▶ Task item: Text only, exactly as given: reproduce the entries below without their pictures.

(Stored data)
◆ ◆ ◆
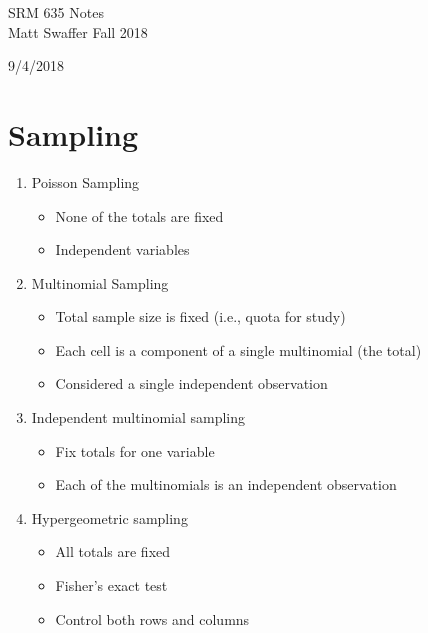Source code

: \documentclass[12 pt]{article}
\begin{document}
\begin{center}
	SRM 635 Notes\\
	\color{blue}
	Matt Swaffer Fall 2018
	\color{black}
\end{center}

\begin{center}
    9/4/2018
\end{center}
\section{Sampling}
\begin{enumerate}
    \item Poisson Sampling
        \begin{itemize}
            \item None of the totals are fixed
            \item Independent variables
        \end{itemize}
    \item Multinomial Sampling
        \begin{itemize}
            \item Total sample size is fixed (i.e., quota for study)
            \item Each cell is a component of a single multinomial (the total)
            \item Considered a single independent observation
        \end{itemize}
    \item Independent multinomial sampling
        \begin{itemize}
            \item Fix totals for one variable
            \item Each of the multinomials is an independent observation
        \end{itemize}
    \item Hypergeometric sampling
        \begin{itemize}
            \item All totals are fixed
            \item Fisher's exact test
            \item Control both rows and columns
        \end{itemize}
\end{enumerate}
\end{document}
◆ ◆ ◆
▶ Solution for this exercise:
Source code

: \documentclass[12 pt]{article}
\begin{document}
\begin{center}
	SRM 635 Notes\\
	\color{blue}
	Matt Swaffer Fall 2018
	\color{black}
\end{center}

\begin{center}
    9/4/2018
\end{center}
\section{Sampling}
\begin{enumerate}
    \item Poisson Sampling
        \begin{itemize}
            \item None of the totals are fixed
            \item Independent variables
        \end{itemize}
    \item Multinomial Sampling
        \begin{itemize}
            \item Total sample size is fixed (i.e., quota for study)
            \item Each cell is a component of a single multinomial (the total)
            \item Considered a single independent observation
        \end{itemize}
    \item Independent multinomial sampling
        \begin{itemize}
            \item Fix totals for one variable
            \item Each of the multinomials is an independent observation
        \end{itemize}
    \item Hypergeometric sampling
        \begin{itemize}
            \item All totals are fixed
            \item Fisher's exact test
            \item Control both rows and columns
        \end{itemize}
\end{enumerate}
\end{document}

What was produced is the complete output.